Sunday, February 18th
6:50 – 9:00pm
CARNEGIE INSTITUTION for SCIENCE
$11 IN ADVANCE HERE OR AT THE DOOR
Screens as part of Things Run Deep: Dramatic Shorts.
Counterfeit Kunkoo
Directed by Reema Sengupta
Lead Cast: Kani Kusruti, Vijay Varma
India / 2018 / 15mins / East Coast Premiere
In a city overflowing with buildings and slums, Smita must find herself a house to rent. She is hard-working, honest and respectful – the ideal tenant – except for one glaring flaw. She is a middle-class Indian woman without a husband.
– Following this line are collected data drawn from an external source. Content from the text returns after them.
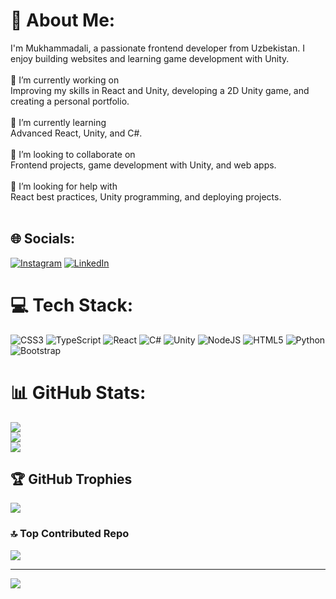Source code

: # 💫 About Me:
I'm Mukhammadali, a passionate frontend developer from Uzbekistan. I enjoy building websites and learning game development with Unity.<br><br>🔭 I’m currently working on<br>Improving my skills in React and Unity, developing a 2D Unity game, and creating a personal portfolio.<br><br>🌱 I’m currently learning<br>Advanced React, Unity, and C#.<br><br>👯 I’m looking to collaborate on<br>Frontend projects, game development with Unity, and web apps.<br><br>🤝 I’m looking for help with<br>React best practices, Unity programming, and deploying projects.<br><br>


## 🌐 Socials:
[![Instagram](https://img.shields.io/badge/Instagram-%23E4405F.svg?logo=Instagram&logoColor=white)](https://instagram.com/https://www.instagram.com/marco._programmer/) [![LinkedIn](https://img.shields.io/badge/LinkedIn-%230077B5.svg?logo=linkedin&logoColor=white)](https://linkedin.com/in/https://www.linkedin.com/in/muxammadali-ismoilov-ab814b358/) 

# 💻 Tech Stack:
![CSS3](https://img.shields.io/badge/css3-%231572B6.svg?style=for-the-badge&logo=css3&logoColor=white) ![TypeScript](https://img.shields.io/badge/typescript-%23007ACC.svg?style=for-the-badge&logo=typescript&logoColor=white) ![React](https://img.shields.io/badge/react-%2320232a.svg?style=for-the-badge&logo=react&logoColor=%2361DAFB) ![C#](https://img.shields.io/badge/c%23-%23239120.svg?style=for-the-badge&logo=csharp&logoColor=white) ![Unity](https://img.shields.io/badge/unity-%23000000.svg?style=for-the-badge&logo=unity&logoColor=white) ![NodeJS](https://img.shields.io/badge/node.js-6DA55F?style=for-the-badge&logo=node.js&logoColor=white) ![HTML5](https://img.shields.io/badge/html5-%23E34F26.svg?style=for-the-badge&logo=html5&logoColor=white) ![Python](https://img.shields.io/badge/python-3670A0?style=for-the-badge&logo=python&logoColor=ffdd54) ![Bootstrap](https://img.shields.io/badge/bootstrap-%238511FA.svg?style=for-the-badge&logo=bootstrap&logoColor=white)
# 📊 GitHub Stats:
![](https://github-readme-stats.vercel.app/api?username=Marco-developer-cyber&theme=dark&hide_border=false&include_all_commits=false&count_private=false)<br/>
![](https://nirzak-streak-stats.vercel.app/?user=Marco-developer-cyber&theme=dark&hide_border=false)<br/>
![](https://github-readme-stats.vercel.app/api/top-langs/?username=Marco-developer-cyber&theme=dark&hide_border=false&include_all_commits=false&count_private=false&layout=compact)

## 🏆 GitHub Trophies
![](https://github-profile-trophy.vercel.app/?username=Marco-developer-cyber&theme=default_repocard&no-frame=false&no-bg=true&margin-w=4)

### 🔝 Top Contributed Repo
![](https://github-contributor-stats.vercel.app/api?username=Marco-developer-cyber&limit=5&theme=dark&combine_all_yearly_contributions=true)

---
[![](https://visitcount.itsvg.in/api?id=Marco-developer-cyber&icon=1&color=0)](https://visitcount.itsvg.in)

<!-- Proudly created with GPRM ( https://gprm.itsvg.in ) -->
An intimate perspective on the identity of the ‘Ideal Indian Female’ in urban India of today.
Director’s Note:
Counterfeit Kunkoo is a narrative drama set in Mumbai that speaks about housing discrimination, marital rape and reclaiming one’s sexuality.
In a country where marital rape is not a legal crime, where a woman’s very name is defined by her husband’s name, the fight to live a dignified existence begins at the struggle for separation but is far from over at the separation itself.
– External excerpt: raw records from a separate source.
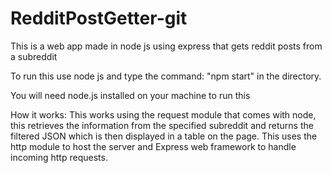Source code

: # RedditPostGetter-git
This is a web app made in node js using express that gets reddit posts from a subreddit

To run this use node js and type the command: "npm start" in the directory.

You will need node.js installed on your machine to run this

How it works:
This works using the request module that comes with node, this retrieves the information from the specified subreddit and returns the filtered JSON which is then displayed in a table on the page. This uses the http module to host the server and Express web framework to handle incoming http requests.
Counterfeit Kunkoo has been a very personal journey for me. When my mother, an educated, financially-independent, 45-year-old woman was told to find herself another house to live in by her husband, hurt but still unfazed, she started house-hunting. Nothing could’ve prepared her for the ordeal that awaited her. She was rejected as a tenant from so many building societies because she wasn’t going to be living with her husband; a husband who had psychologically and physically tortured her for 25 years and then thrown her out on the streets. Women even in one of the most progressive cities in India, seem to need a husband, no matter how abusive he is, for society to believe they are ‘respectable’. This is only one manifestation of how much of a woman’s identity is judged by her marital status. An entire person reduced to the vermillion (kunkoo) on her forehead and the string of black and gold beads (mangalsutra) around her neck; signs of marriage worn only by the woman, not the man.
Counterfeit Kunkoo is an exploration of the idiosyncrasies that come with the deep-seated misogyny that finds its way into everyday life in India, the battles one must fight, and whether winning or losing those battles matters at all in the first place.